No hubiera salido de Nauplia en todo el día, pero Micenas esperaba tan sólo unos pocos kilómetros al norte. Y el deber es el deber cuando uno viaja.
Todo europeo que ame los libros debe traspasar, al menos una vez en su vida, la Puerta de los Leones del palacio de Micenas. De manera que, a la mañana siguiente de mi llegada al Peloponeso, alquilé un coche para cumplir el rito.
No son muchos los kilómetros que separan Nauplia del antiguo palacio de los atridas. De los anchos campos de la Argólida iba levantándose una neblina opaca, dejando sus hilachos desgarrados en las ramas plateadas de los olivos. Cuando llegué a Micenas, el sol había ganado la partida a los últimos restos de la bruma y el valle temblaba bajo la robusta luz. En la explanada que hay al pie de las ruinas aparcaban varios autocares de turistas, y arriba, en las faldas de la loma donde se derraman los restos de los muros y columnas de la antigua ciudadela, se les veía por decenas, como hormigas recorriendo un paisaje devastado. Uno siempre aspira a visitar en soledad lugares como Micenas, pero es algo imposible en nuestro tiempo. Y, además, tampoco es justo. Supongo que la mayoría de los turistas que había allí aquella mañana sentían lo mismo que yo: que tenían el derecho de estar solos.
Ascendí la cuestecilla y alcancé la briosa Puerta de los Leones, cercada de bloques de piedra imbatibles frente al furor de los siglos. En el umbral de la majestuosa entrada, los turistas se retrataban por turnos y una guía explicaba en inglés la historia del palacio a un grupo de japoneses sonrientes y asentidores. El sol pegaba justo detrás del vértice donde se acercan los hombros de los dos felinos. No hay, quizá, una entrada tan imponente en el mundo para el palacio de un rey. Ni tan sencilla. Pero la grandeza no precisa nunca de barroquismos.

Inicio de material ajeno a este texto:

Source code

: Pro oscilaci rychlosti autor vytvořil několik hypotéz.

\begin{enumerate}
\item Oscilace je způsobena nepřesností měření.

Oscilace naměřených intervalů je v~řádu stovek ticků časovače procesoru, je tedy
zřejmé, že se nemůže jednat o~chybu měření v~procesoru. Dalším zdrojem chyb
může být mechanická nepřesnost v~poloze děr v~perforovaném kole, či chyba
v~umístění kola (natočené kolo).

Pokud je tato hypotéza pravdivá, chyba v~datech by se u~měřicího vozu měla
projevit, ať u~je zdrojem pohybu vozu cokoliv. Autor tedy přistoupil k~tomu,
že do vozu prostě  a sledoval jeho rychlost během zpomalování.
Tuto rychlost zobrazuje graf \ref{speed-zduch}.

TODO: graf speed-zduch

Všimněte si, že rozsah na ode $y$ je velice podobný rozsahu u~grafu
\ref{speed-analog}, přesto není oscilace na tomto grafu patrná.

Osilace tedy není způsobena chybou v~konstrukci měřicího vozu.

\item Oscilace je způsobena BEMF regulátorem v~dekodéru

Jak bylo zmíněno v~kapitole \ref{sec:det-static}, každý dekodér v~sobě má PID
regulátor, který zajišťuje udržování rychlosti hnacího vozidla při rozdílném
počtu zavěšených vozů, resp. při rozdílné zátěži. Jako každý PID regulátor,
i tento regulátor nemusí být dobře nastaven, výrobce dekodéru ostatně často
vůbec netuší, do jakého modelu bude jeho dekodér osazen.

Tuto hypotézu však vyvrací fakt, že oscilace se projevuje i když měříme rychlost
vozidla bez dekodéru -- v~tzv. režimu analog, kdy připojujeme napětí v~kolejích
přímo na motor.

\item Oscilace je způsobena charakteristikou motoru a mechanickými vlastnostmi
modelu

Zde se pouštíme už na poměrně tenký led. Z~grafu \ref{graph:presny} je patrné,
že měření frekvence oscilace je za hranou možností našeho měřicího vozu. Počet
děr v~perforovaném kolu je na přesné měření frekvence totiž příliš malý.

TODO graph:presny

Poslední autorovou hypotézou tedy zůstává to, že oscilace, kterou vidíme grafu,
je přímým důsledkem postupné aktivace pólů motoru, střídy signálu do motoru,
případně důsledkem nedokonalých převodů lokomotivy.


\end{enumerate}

Los artistas que servían a los reyes atridas supieron muy bien conjugar el ascetismo de aquella dinastía de guerreros con el espíritu noble de estos leones cuyos cuerpos se yerguen hacia el cielo, como si desearan trepar hacia lo alto. El mármol es duro, pesado y telúrico como ninguna otra piedra, pero el cincel del escultor que modeló las figuras de las dos fieras hace más de tres mil años las dotó de un temblor místico que aún permanece en ellas. Nada mejor que un león para representar el poder y el valor de un rey guerrero, pero en los leones de Micenas palpita una vocación de pájaros, como si ambos se preparasen para saltar hacia el espacio y volar allí como las águilas. Los leones de otros fieros pueblos de la Antigüedad son animales pegados a la tierra, guardianes celosos del poder de sus soberanos, sólidos machos que clavan sus garras en el suelo conquistado. Los de Micenas retratan el alma de un pueblo que no sólo quería vencer y dominar como hacen siempre los pueblos invasores, sino que aspiraba sobre todo a ganar la superior de las batallas, la del espíritu. En Micenas permanece la impronta en mármol de aquella victoria superior y deja en nuestros corazones el perfume invisible de su esfuerzo sobrehumano.